▶ _Data to process_:
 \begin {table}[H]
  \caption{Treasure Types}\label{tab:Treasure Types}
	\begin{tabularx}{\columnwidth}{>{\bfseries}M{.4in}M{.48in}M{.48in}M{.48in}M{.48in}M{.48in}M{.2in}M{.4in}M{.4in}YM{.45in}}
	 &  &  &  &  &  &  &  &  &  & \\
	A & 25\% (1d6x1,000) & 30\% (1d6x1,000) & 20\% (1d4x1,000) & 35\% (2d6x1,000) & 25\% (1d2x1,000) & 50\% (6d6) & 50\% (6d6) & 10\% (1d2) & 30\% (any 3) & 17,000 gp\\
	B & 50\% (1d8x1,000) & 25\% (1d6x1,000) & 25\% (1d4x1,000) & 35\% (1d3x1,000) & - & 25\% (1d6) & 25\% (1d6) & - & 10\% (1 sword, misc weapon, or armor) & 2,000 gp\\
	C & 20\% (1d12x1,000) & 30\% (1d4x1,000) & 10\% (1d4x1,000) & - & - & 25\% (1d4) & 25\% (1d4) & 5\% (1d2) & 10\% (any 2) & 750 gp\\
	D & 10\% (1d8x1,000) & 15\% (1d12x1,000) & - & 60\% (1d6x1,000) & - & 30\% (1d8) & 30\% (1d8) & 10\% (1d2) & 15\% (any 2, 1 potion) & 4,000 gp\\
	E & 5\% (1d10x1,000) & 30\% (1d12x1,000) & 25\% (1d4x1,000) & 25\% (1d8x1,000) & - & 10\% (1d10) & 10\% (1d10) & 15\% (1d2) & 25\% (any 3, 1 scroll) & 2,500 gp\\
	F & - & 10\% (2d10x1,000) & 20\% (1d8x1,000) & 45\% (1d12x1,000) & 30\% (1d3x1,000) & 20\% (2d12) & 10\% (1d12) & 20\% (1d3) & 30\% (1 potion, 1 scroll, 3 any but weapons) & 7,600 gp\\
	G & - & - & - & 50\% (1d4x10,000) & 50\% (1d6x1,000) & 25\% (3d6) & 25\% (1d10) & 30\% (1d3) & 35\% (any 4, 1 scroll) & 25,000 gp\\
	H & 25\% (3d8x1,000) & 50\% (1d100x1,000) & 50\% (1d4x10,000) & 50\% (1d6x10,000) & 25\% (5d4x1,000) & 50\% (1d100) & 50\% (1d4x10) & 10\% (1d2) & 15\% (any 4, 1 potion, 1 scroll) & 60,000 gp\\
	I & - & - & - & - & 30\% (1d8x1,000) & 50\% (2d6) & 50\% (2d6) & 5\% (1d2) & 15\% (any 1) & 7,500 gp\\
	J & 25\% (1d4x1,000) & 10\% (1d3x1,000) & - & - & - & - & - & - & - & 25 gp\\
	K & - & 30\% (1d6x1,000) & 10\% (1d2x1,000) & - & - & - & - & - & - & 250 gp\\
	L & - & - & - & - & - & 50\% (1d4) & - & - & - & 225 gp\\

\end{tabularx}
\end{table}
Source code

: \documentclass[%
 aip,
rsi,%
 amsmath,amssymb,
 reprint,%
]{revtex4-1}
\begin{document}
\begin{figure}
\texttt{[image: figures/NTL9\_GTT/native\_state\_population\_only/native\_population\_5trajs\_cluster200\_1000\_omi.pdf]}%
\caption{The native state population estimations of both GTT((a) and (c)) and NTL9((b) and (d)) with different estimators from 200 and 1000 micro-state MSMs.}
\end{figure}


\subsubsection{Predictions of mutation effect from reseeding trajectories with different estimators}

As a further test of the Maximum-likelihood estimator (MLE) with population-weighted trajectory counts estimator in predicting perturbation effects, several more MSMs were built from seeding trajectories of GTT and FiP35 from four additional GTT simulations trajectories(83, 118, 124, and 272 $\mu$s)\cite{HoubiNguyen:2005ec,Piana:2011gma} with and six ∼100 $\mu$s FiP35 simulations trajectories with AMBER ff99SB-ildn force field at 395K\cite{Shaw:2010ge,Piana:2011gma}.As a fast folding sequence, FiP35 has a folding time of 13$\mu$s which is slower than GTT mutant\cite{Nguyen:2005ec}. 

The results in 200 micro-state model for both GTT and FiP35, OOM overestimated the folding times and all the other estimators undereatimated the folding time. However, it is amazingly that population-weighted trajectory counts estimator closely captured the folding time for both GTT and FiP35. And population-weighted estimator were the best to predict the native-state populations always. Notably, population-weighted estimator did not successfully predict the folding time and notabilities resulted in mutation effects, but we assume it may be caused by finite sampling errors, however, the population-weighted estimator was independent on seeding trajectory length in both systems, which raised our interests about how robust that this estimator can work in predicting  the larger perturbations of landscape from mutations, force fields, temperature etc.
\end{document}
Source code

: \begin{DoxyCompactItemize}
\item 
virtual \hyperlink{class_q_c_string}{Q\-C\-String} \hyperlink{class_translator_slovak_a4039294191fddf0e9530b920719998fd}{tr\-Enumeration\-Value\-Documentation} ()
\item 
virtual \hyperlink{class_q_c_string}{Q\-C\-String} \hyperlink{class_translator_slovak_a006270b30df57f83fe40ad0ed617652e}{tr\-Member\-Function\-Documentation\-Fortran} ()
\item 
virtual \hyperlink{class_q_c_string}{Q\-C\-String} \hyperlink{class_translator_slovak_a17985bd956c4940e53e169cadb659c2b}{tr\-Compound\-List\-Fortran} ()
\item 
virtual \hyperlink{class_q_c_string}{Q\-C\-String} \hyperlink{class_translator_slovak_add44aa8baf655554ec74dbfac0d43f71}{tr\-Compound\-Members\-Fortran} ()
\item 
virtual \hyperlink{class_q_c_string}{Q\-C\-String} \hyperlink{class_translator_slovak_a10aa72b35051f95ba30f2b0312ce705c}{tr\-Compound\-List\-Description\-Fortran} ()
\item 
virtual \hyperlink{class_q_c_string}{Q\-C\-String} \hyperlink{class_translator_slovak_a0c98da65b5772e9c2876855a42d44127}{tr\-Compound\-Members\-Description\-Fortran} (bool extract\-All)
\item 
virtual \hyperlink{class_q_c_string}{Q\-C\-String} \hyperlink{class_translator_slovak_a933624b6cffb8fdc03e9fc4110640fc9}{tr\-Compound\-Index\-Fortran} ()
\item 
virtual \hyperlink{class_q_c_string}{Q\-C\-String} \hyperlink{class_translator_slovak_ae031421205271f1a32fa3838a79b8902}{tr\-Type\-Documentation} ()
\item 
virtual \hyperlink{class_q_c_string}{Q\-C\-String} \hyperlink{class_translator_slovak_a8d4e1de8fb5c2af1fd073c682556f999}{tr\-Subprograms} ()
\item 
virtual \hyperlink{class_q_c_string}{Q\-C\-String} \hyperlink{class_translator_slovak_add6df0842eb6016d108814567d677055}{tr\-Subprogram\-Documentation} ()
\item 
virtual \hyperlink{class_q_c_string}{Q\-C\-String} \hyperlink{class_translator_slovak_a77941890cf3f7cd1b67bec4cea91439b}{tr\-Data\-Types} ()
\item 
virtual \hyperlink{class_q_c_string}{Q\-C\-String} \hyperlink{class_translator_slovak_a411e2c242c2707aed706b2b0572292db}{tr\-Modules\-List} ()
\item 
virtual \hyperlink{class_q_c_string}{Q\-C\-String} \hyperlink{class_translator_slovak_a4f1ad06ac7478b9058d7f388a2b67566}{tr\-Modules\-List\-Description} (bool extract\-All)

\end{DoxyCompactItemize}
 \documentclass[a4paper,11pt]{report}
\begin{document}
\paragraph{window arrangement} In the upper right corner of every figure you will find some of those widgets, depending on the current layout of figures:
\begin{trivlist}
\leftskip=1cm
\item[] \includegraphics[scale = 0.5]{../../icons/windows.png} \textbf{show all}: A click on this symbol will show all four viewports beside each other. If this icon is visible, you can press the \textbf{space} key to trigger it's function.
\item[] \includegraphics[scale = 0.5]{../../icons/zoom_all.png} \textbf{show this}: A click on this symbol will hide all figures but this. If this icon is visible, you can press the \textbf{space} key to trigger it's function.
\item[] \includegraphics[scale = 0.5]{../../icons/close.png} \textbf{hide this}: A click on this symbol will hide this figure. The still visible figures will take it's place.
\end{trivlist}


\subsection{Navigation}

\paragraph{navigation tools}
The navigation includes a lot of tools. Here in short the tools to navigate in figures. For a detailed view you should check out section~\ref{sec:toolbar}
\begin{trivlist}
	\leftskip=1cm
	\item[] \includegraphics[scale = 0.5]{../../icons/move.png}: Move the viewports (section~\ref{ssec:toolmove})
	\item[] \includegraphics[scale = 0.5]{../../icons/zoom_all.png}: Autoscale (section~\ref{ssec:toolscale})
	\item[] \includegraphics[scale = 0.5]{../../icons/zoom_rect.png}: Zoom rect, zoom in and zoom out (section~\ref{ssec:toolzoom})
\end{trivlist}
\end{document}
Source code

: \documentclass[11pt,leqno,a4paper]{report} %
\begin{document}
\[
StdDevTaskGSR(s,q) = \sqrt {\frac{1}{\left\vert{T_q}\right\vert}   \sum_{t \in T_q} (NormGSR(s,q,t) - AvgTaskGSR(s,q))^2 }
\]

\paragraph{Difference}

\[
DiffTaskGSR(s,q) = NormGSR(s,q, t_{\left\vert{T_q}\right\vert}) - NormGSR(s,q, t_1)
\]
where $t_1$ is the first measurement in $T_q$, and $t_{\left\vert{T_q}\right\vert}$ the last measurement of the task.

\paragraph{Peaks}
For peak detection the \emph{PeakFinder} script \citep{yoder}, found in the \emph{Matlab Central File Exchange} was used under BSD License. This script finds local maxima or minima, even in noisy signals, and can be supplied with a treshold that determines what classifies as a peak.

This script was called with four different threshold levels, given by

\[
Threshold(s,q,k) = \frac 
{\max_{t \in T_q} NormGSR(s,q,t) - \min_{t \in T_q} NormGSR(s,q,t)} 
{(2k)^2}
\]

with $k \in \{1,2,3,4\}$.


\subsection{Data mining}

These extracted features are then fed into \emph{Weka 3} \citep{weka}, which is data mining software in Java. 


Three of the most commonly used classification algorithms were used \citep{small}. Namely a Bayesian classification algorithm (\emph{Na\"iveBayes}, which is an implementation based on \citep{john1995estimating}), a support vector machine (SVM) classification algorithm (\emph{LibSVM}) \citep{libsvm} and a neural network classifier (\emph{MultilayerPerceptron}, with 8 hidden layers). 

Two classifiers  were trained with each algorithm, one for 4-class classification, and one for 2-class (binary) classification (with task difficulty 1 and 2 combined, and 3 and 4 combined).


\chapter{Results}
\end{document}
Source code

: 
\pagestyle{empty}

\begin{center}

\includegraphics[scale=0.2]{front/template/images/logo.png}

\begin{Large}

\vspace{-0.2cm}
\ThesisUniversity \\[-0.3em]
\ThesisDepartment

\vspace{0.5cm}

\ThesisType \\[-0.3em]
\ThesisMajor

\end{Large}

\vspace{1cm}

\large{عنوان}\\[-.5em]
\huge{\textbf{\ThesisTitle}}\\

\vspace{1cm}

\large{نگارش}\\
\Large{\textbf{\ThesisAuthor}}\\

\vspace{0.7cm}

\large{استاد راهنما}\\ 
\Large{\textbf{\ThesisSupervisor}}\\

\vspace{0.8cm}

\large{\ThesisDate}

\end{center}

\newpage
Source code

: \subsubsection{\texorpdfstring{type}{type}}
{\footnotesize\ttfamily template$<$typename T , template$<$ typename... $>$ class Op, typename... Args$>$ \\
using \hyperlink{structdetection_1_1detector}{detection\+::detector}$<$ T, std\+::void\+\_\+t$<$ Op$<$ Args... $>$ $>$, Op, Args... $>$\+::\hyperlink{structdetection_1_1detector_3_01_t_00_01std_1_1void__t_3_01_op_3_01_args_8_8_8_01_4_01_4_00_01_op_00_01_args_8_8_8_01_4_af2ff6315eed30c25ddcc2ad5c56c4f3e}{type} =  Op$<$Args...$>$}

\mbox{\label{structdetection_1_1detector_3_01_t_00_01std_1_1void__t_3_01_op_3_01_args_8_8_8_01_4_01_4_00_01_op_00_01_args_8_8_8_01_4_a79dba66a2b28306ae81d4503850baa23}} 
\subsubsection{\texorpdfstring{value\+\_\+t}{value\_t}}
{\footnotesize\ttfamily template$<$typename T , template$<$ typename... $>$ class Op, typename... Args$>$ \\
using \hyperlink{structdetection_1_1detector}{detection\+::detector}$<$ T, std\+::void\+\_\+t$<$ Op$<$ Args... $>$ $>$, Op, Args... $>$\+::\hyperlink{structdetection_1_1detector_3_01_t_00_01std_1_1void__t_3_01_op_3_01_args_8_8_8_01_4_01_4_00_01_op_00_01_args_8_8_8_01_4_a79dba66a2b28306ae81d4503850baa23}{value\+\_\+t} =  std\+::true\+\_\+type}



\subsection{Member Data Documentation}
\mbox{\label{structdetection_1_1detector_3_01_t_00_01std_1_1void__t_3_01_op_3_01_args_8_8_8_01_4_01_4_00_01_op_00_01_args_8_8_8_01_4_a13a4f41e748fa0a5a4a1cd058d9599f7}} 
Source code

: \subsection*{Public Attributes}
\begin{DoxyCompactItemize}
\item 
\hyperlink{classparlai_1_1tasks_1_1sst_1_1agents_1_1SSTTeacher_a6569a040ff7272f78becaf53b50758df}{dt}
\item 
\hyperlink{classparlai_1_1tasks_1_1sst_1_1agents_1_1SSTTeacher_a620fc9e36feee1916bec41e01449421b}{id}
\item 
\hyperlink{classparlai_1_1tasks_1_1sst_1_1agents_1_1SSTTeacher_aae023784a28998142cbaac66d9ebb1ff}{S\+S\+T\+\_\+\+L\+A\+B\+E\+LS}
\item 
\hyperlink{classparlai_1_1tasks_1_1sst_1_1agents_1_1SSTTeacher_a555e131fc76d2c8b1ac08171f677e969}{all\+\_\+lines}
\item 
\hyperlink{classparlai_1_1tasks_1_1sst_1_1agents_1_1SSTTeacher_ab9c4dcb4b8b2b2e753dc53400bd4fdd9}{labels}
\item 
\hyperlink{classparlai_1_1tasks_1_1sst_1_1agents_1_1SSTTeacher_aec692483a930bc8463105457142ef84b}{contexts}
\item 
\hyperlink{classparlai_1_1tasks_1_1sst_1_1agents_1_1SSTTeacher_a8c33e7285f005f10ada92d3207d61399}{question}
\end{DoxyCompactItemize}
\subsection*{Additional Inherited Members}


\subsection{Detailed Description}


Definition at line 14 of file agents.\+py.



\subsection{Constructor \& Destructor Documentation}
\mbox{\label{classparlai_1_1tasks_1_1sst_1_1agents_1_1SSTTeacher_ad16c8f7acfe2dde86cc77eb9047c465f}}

▶ _What you should do_:
Give back exactly the lines of the listing, starting with the first and ending with the one bearing "D & 10\% (1d8x1,000)". Add no other lines.

▶ _Your response_:
 \begin {table}[H]
  \caption{Treasure Types}\label{tab:Treasure Types}
	\begin{tabularx}{\columnwidth}{>{\bfseries}M{.4in}M{.48in}M{.48in}M{.48in}M{.48in}M{.48in}M{.2in}M{.4in}M{.4in}YM{.45in}}
	 &  &  &  &  &  &  &  &  &  & \\
	A & 25\% (1d6x1,000) & 30\% (1d6x1,000) & 20\% (1d4x1,000) & 35\% (2d6x1,000) & 25\% (1d2x1,000) & 50\% (6d6) & 50\% (6d6) & 10\% (1d2) & 30\% (any 3) & 17,000 gp\\
	B & 50\% (1d8x1,000) & 25\% (1d6x1,000) & 25\% (1d4x1,000) & 35\% (1d3x1,000) & - & 25\% (1d6) & 25\% (1d6) & - & 10\% (1 sword, misc weapon, or armor) & 2,000 gp\\
	C & 20\% (1d12x1,000) & 30\% (1d4x1,000) & 10\% (1d4x1,000) & - & - & 25\% (1d4) & 25\% (1d4) & 5\% (1d2) & 10\% (any 2) & 750 gp\\
	D & 10\% (1d8x1,000) & 15\% (1d12x1,000) & - & 60\% (1d6x1,000) & - & 30\% (1d8) & 30\% (1d8) & 10\% (1d2) & 15\% (any 2, 1 potion) & 4,000 gp\\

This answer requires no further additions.